Sunday, June 04, 2006

Quiet

I am very quiet today. The morning, books, and afternoon. Lunch and a walk with Sara. She eats a chocolate covered pineapple while I pick at a string of fruit lodged in my teeth. Later, Vicki calls, and we speak, two deliberately weak gin and tonics in our hands. I say "grace" and she understands. And she tells me of her mother, whom I forget to wish well as I leave. My own mother calls and talks of dreams. "As a girl, I used to dream that I could fly. Out the window, and there I'd go."

My own dreams are puzzles, riddles, messages, or visions. Andy reaching his hand to me the night I almost drowned. And Michael silencing, with a similar tale of his own, my tale of having fallen off the high school roof. Last night, I dreamt my family - or some new version of it - lived on a small and opulent island, and I walked past the closed eateries to the rough shore, too dangerous to swim in. I took a shower or planned to in the house, white and gleaming.
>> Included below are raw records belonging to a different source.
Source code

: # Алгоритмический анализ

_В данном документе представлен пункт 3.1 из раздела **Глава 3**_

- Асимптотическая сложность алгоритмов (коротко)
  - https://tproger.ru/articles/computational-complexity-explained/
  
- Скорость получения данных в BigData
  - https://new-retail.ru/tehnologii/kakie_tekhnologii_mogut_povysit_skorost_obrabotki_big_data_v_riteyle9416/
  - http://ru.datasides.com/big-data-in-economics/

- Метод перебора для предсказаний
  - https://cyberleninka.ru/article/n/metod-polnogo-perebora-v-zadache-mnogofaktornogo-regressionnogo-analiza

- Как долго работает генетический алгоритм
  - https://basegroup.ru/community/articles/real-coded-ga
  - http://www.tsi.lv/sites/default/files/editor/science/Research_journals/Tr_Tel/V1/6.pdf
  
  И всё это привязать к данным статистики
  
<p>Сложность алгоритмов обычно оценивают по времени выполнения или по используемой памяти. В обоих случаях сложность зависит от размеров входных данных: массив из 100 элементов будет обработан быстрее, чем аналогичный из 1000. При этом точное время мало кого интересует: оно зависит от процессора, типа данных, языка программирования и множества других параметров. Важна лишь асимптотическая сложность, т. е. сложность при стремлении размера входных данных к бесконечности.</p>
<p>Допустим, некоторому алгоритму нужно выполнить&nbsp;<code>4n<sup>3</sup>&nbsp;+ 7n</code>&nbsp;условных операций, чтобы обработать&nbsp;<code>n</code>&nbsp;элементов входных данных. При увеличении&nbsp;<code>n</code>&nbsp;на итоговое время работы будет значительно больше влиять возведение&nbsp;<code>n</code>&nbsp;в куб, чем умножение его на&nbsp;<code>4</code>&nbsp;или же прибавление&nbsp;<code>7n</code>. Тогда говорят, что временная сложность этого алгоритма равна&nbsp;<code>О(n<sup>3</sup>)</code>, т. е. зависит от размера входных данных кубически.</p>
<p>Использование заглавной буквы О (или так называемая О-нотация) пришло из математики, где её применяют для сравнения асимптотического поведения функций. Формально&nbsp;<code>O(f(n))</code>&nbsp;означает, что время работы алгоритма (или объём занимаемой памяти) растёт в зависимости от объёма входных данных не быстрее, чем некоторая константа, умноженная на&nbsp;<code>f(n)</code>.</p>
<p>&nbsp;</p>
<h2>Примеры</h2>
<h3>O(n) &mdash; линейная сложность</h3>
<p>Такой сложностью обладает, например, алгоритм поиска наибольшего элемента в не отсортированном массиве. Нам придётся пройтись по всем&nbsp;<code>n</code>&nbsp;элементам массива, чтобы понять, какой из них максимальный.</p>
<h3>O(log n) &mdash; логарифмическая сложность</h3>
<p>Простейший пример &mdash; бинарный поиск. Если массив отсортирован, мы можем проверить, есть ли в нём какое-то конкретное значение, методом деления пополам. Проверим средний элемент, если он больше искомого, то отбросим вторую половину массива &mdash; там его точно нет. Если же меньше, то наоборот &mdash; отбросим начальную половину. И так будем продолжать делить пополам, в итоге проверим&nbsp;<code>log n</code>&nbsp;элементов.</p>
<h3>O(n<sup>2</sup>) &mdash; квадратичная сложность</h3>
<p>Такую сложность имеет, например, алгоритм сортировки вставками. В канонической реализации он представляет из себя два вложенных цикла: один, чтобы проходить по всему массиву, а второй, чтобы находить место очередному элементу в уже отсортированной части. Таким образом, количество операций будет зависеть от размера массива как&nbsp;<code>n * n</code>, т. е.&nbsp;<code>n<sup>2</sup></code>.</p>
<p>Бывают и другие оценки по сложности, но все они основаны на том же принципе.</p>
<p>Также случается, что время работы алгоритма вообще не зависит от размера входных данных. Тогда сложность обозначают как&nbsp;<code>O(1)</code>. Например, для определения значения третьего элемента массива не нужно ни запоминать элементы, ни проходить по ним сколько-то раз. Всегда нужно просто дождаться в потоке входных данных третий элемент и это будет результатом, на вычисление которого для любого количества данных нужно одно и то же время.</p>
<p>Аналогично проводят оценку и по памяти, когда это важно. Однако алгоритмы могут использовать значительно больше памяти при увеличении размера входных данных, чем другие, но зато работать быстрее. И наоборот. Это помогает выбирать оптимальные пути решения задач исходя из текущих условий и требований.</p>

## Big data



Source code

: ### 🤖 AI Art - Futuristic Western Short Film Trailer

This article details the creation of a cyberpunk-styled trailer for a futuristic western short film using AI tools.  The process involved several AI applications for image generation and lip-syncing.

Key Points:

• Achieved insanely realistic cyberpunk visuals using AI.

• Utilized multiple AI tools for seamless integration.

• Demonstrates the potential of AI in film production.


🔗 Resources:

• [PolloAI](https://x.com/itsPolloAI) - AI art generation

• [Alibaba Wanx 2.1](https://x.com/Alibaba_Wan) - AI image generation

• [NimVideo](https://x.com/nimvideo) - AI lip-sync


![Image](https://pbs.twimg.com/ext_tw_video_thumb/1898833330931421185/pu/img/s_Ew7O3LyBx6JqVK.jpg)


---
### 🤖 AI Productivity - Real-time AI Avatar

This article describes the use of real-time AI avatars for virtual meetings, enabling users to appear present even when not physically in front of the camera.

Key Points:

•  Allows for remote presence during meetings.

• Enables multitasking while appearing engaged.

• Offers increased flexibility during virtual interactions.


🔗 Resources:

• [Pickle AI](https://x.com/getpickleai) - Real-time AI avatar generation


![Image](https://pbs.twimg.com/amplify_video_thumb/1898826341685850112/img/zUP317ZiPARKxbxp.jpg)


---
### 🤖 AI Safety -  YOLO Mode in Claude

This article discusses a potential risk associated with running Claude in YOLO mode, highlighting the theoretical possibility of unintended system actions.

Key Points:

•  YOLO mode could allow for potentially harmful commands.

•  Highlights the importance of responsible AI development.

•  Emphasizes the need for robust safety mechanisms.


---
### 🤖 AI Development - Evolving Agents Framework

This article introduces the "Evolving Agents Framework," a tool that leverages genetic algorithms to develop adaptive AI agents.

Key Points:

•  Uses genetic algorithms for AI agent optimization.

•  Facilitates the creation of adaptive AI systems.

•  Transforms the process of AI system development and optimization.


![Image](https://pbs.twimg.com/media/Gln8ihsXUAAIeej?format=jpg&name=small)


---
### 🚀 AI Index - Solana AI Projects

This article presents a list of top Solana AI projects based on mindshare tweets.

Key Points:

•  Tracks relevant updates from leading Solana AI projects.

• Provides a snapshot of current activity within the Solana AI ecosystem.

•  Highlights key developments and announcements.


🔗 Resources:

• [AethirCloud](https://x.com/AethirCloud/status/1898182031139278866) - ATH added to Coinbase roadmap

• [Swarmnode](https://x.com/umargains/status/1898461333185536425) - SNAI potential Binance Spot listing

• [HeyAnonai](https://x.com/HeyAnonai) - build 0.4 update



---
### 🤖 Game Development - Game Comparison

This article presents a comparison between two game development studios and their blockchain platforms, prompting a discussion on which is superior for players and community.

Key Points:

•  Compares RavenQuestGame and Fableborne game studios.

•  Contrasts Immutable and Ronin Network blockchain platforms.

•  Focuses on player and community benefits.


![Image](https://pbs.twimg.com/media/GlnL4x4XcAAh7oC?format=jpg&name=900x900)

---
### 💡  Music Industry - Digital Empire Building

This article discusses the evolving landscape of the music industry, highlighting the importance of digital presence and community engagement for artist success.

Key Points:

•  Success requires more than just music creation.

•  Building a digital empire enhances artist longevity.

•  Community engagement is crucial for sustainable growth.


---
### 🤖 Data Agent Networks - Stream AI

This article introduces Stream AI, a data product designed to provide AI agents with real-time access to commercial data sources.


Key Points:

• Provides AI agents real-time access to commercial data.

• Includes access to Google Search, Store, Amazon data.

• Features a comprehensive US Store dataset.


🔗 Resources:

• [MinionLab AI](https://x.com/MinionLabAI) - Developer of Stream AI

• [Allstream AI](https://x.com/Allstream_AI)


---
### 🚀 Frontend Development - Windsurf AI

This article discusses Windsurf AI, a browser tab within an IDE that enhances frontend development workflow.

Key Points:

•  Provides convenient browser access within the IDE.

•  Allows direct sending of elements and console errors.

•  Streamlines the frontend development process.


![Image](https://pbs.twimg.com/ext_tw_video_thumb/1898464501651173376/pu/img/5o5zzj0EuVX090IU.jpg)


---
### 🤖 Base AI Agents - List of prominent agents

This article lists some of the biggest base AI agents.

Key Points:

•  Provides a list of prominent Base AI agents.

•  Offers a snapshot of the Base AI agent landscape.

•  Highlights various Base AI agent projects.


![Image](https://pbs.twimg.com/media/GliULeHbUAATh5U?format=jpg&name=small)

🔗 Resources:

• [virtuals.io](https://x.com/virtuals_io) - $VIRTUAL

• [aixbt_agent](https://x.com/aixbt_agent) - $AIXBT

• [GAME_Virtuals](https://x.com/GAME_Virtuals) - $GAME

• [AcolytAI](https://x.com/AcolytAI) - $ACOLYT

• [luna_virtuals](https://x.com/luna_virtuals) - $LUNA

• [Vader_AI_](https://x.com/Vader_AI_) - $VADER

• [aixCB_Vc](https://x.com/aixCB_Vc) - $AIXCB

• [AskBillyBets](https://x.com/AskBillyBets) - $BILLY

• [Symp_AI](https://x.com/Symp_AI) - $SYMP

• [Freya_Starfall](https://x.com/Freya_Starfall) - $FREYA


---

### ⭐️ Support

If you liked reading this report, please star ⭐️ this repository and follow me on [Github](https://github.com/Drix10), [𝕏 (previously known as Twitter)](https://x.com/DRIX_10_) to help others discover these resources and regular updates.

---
While my father, wealthy and important, bellowed. We were hosting a party that night. And could I put this sliding door back upon its hinges? "I don't think I can, alone," I told him. Awake.

Now it's evening, almost nine, and I am quiet still and calm. The sky is a sea-storm blue, the small lamp on the windowsill circumscribed in orange. I will read, and I will think, and I will follow the wind through the streets if it beckons.